Um dos principais acertos da produção (se não o principal) está na escolha do elenco. Bernal, Krieps, Alex Wolff, Thomasin McKenzie e o restante dos atores e atrizes são capazes de apreender a essência da trama e de explorar toda a angústia e os conflitos de seus personagens. O que à primeira vista pode parecer um mero detalh, isto é, ter um elenco que entende o tipo de atuação que o roteiro pede, é na verdade determinante, separando Tempo de, por exemplo, “Fim dos Tempos” (2008). Enquanto o filme protagonizado por Mark Wahlberg e Zooey Deschanel é o clássico exemplo de uma obra terrível, que torna-se aproveitável apenas mediante altas doses de ironia, Old é verdadeiramente um ótimo filme. Dito isso, é curioso constatar que a nova película de Shyamalan de fato tenha muitas das situações e diálogos que param à beira do precipício de transformá-la em outra de suas bombas, e só não o fazem pela qualidade de sua condução e das atuações.

Muito mais comparável a seus grandes filmes do que a seus piores trabalhos, Tempo constrói-se como um excelente thriller, confrontando personagens imbuídos de bombas-relógio internas em um espaço enclausurado e claustrofóbico. Além disso, o fato de a trama não tornar-se entediante ou repetitiva ao longo de seus 110 minutos de duração, passados quase inteiros no mesmo cenário, é testemunho da competência de Shyamalan enquanto diretor. Tendo estabelecido o background dos personagens em um ótimo primeiro ato, no segundo e terceiros o cineasta faz um primoroso uso de travelling shots e de uma câmera inquieta para energizar a trama e potencializar seus conflitos.

Em seus melhores momentos, Tempo realmente se aproxima muito do nível atingido pelo cineasta em “O Sexto Sentido” (1999) e “Corpo Fechado” (2000), no sentido em que a trama é interessantíssima em seu conceito e mais ainda no rumo que é dado à história e aos seus personagens. É difícil tirar os olhos da narrativa, enquanto acompanhamos exasperados os personagens e suas tentativas de escapar da praia, sentindo na pele um medo quase primal do envelhecimento e da passagem do tempo. O temor absolutamente comum de ver a própria vida passando diante dos olhos torna-se aqui concreto e brutal.

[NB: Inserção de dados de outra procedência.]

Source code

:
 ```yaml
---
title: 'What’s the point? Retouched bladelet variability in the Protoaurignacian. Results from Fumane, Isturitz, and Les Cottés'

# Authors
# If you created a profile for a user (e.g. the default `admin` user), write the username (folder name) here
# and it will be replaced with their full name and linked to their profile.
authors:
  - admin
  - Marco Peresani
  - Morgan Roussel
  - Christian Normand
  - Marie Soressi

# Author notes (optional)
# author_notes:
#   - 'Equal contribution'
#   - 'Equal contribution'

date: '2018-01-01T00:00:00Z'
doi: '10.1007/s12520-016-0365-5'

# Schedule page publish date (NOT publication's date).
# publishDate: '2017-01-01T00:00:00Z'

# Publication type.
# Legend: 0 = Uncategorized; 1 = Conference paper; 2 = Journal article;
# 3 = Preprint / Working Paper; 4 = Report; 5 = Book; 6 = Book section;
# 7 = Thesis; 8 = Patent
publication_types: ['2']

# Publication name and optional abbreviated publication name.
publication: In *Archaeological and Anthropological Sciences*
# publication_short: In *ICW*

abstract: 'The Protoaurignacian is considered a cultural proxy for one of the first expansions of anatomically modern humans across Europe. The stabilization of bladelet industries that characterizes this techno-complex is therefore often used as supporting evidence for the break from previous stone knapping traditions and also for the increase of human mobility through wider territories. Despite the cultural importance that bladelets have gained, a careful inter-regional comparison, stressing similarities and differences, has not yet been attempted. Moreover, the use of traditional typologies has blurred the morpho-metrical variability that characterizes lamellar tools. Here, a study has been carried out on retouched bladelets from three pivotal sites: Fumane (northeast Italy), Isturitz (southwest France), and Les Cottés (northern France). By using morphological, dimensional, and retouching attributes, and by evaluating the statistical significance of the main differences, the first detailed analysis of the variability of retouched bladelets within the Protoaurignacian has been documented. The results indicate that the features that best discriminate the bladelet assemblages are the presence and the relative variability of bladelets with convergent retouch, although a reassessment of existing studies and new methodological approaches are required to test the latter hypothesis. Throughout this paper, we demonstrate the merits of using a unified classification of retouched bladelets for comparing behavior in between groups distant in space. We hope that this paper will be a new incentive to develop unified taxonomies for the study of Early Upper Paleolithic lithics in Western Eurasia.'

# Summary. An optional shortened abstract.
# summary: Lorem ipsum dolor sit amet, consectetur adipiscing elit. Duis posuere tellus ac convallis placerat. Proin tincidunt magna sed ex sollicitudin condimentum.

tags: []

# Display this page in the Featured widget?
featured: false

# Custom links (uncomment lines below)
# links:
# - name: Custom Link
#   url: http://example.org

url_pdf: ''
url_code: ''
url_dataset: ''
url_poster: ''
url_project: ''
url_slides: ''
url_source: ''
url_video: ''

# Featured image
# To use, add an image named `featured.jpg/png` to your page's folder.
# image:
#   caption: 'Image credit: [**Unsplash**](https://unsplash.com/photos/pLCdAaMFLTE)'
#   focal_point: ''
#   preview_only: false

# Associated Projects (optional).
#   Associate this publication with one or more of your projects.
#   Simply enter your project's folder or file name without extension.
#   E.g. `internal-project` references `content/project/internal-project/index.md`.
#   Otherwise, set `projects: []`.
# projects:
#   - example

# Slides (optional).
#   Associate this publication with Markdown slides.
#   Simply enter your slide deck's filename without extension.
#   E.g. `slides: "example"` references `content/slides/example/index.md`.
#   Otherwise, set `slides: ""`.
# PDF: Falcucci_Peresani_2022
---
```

Isso não significa dizer, entretanto, que o filme passe completamente incólume de ter seus defeitos. Há alguns momentos e diálogos que chegam perto demais da caricatura e acabam por distrair um pouco da trama. A resolução também deixa um pouco a desejar, trazendo algumas explicações megalomaníacas e mal aparadas que evocam demais o péssimo terceiro ato de Vidro, alongando de forma desnecessária o encerramento da história.

Estes pequenos problemas, no entanto, são esperados e devem ser aceitos quando compramos o pacote M. Night Shyamalan. Responsável por provocar sensações e debates cinematográficos dos mais acalorados nos últimos vinte anos, o diretor adiciona mais um filme divisivo à sua extensa lista. Eu, como um ardoroso defensor de alguns de seus trabalhos e detrator de outros, defendo Tempo sem pestanejar. O filme tem seus momentos caricatos, não há dúvida, mas quem pode realmente dizer-se surpreso com isso em se tratando de Shyamalan? Eu, particularmente, prefiro adquirir seu pacote completo do que ficar sem nenhum.